The first step of glycosylphosphatidylinositol (GPI) anchor biosynthesis in all eukaryotes is the addition of N-acetylglucosamine (GlcNAc) to phosphatidylinositol (PI) which is catalysed by a UDP-GlcNAc: PI α1–6 GlcNAc-transferase, also known as GPI GnT. This enzyme has been shown to be a complex of seven subunits in mammalian cells and a similar complex of six homologous subunits has been postulated in yeast. Homologs of these mammalian and yeast subunits were identified in the Trypanosoma brucei predicted protein database. The putative catalytic subunit of the T. brucei complex, TbGPI3, was epitope tagged with three consecutive c-Myc sequences at its C-terminus. Immunoprecipitation of TbGPI3-3Myc followed by native polyacrylamide gel electrophoresis and anti-Myc Western blot showed that it is present in a ~240 kDa complex. Label-free quantitative proteomics were performed to compare anti-Myc pull-downs from lysates of TbGPI-3Myc expressing and wild type cell lines.
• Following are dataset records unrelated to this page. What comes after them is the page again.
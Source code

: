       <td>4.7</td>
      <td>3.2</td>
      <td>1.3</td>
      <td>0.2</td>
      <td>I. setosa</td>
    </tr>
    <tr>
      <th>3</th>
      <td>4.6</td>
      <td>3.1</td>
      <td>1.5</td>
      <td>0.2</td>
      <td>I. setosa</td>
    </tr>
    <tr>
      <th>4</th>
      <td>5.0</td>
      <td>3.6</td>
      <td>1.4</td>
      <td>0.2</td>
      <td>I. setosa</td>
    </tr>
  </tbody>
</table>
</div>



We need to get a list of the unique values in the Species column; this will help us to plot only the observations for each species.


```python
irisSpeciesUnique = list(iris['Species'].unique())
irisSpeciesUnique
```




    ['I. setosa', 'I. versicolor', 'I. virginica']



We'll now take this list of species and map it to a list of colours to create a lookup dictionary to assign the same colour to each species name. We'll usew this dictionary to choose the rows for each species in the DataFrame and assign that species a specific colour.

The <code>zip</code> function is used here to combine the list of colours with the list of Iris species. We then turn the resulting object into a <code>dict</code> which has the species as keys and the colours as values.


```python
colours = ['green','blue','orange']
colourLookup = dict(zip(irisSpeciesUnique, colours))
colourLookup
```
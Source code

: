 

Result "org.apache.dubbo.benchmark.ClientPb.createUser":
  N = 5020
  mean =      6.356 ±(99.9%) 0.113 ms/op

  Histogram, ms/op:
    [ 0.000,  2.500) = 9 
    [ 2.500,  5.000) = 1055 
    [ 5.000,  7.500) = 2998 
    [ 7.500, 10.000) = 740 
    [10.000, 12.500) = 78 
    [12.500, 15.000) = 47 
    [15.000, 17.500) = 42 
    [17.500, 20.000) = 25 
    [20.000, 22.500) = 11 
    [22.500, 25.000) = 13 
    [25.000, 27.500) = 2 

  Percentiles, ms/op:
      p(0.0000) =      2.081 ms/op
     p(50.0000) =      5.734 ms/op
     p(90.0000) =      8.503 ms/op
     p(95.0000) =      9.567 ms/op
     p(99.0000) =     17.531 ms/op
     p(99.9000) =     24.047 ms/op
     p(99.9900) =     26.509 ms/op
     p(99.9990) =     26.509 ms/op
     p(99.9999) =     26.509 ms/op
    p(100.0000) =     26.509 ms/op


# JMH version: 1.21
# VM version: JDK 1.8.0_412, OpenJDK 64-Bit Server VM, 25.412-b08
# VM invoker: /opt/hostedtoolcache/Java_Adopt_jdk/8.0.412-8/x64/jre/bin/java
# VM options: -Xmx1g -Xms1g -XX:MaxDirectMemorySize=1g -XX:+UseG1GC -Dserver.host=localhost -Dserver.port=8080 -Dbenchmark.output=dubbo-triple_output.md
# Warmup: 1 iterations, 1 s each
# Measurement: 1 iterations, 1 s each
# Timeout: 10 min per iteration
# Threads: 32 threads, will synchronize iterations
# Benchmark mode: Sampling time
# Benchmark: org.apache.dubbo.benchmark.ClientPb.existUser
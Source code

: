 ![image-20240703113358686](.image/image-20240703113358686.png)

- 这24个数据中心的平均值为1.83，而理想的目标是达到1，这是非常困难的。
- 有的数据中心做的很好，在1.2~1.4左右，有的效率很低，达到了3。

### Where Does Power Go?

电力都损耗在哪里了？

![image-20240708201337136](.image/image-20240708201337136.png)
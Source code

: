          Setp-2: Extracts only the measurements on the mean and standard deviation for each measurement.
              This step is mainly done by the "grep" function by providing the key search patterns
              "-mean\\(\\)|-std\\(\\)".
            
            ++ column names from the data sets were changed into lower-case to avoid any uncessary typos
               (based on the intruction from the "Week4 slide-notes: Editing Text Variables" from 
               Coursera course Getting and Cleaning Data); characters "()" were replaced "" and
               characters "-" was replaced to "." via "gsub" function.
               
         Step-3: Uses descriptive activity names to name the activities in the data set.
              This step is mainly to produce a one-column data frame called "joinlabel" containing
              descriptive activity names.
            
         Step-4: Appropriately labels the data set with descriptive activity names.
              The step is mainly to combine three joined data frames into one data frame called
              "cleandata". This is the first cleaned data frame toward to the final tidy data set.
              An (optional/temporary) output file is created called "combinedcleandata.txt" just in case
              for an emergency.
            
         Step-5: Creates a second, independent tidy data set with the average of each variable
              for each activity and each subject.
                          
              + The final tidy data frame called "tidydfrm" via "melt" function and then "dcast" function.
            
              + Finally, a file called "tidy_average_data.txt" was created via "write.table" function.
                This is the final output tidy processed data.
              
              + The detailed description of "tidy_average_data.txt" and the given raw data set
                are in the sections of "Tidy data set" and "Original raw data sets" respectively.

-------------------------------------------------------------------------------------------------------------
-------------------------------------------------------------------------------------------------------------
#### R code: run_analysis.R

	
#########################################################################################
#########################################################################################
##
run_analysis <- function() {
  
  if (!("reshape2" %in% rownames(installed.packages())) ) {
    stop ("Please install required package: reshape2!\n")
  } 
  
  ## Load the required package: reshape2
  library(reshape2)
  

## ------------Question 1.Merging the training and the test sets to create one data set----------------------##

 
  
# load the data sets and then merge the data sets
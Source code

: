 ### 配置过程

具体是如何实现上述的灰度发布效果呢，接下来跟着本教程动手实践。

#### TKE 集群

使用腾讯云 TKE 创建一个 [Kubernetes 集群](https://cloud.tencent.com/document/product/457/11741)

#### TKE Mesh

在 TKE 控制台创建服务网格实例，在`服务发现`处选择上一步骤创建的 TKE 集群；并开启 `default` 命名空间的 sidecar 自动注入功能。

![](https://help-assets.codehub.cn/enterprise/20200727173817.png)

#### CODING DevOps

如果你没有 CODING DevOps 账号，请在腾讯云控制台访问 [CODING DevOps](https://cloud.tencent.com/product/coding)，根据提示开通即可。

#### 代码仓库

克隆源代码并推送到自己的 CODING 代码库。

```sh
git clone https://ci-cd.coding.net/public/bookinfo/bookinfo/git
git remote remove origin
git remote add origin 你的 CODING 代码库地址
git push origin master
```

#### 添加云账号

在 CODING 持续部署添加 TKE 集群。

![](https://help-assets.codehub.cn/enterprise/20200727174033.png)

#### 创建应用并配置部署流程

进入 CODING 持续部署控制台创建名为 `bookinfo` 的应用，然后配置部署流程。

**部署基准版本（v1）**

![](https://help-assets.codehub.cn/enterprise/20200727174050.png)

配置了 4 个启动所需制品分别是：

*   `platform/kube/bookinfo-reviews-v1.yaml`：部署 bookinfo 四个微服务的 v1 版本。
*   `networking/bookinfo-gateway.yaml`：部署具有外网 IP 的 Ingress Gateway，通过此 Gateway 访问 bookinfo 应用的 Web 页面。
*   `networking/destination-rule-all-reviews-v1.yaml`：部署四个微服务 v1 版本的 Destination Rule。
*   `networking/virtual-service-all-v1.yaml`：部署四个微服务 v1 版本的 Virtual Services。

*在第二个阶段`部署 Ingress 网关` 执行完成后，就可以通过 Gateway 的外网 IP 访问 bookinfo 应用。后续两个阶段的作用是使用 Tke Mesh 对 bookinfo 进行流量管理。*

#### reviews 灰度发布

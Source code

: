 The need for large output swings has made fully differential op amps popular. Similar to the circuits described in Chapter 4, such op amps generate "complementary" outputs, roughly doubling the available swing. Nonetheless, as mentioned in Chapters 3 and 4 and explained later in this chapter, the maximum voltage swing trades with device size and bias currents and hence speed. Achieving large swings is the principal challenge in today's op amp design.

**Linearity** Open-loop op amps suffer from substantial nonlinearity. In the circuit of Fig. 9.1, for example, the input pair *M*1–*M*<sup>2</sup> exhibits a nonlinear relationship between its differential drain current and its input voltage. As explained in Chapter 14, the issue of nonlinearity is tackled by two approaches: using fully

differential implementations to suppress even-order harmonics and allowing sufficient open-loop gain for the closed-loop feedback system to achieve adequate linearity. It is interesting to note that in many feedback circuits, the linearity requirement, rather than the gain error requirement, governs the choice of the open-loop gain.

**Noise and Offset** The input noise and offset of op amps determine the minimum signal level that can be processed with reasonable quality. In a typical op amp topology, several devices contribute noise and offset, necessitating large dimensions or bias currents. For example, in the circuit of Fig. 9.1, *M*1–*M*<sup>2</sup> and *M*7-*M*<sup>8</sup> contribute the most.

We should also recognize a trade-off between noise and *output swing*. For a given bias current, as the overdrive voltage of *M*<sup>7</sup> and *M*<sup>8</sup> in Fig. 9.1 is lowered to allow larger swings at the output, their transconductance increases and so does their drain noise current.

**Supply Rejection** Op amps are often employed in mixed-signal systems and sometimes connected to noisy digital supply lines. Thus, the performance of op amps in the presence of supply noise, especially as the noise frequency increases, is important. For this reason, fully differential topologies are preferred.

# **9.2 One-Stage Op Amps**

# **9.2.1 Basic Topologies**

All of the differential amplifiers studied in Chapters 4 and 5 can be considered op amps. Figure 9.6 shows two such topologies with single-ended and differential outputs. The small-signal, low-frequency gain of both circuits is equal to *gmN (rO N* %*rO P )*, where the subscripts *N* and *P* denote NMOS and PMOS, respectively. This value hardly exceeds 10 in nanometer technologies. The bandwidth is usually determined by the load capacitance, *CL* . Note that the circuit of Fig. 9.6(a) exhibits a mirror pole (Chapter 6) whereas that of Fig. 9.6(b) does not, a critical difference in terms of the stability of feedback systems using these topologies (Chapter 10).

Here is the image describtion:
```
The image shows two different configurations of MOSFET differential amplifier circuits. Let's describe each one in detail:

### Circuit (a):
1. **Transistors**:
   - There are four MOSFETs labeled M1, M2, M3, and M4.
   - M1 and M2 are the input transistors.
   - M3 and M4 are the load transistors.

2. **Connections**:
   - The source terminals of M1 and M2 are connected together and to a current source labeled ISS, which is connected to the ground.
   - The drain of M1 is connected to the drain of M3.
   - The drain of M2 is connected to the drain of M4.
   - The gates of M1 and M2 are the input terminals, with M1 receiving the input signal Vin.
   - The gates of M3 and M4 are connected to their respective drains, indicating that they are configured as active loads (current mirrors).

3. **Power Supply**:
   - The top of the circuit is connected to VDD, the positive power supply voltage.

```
TbGPI3-3Myc was the most highly enriched protein in the TbGPI3-3Myc lysate pull-down and the expected partner proteins TbGPI15, TbGPI19, TbGPI2, TbGPI1 and TbERI1 were also identified with significant enrichment. Our proteomics data also suggest that an Arv1-like protein (TbArv1) is a subunit of the T. brucei complex. Yeast and mammalian Arv1 have been previously implicated in GPI biosynthesis, but here we present the first experimental evidence for physical association of Arv1 with GPI biosynthetic machinery. A putative E2-ligase has also been tentatively identified as part of the T. brucei UDP-GlcNAc: PI α1–6 GlcNAc-transferase complex.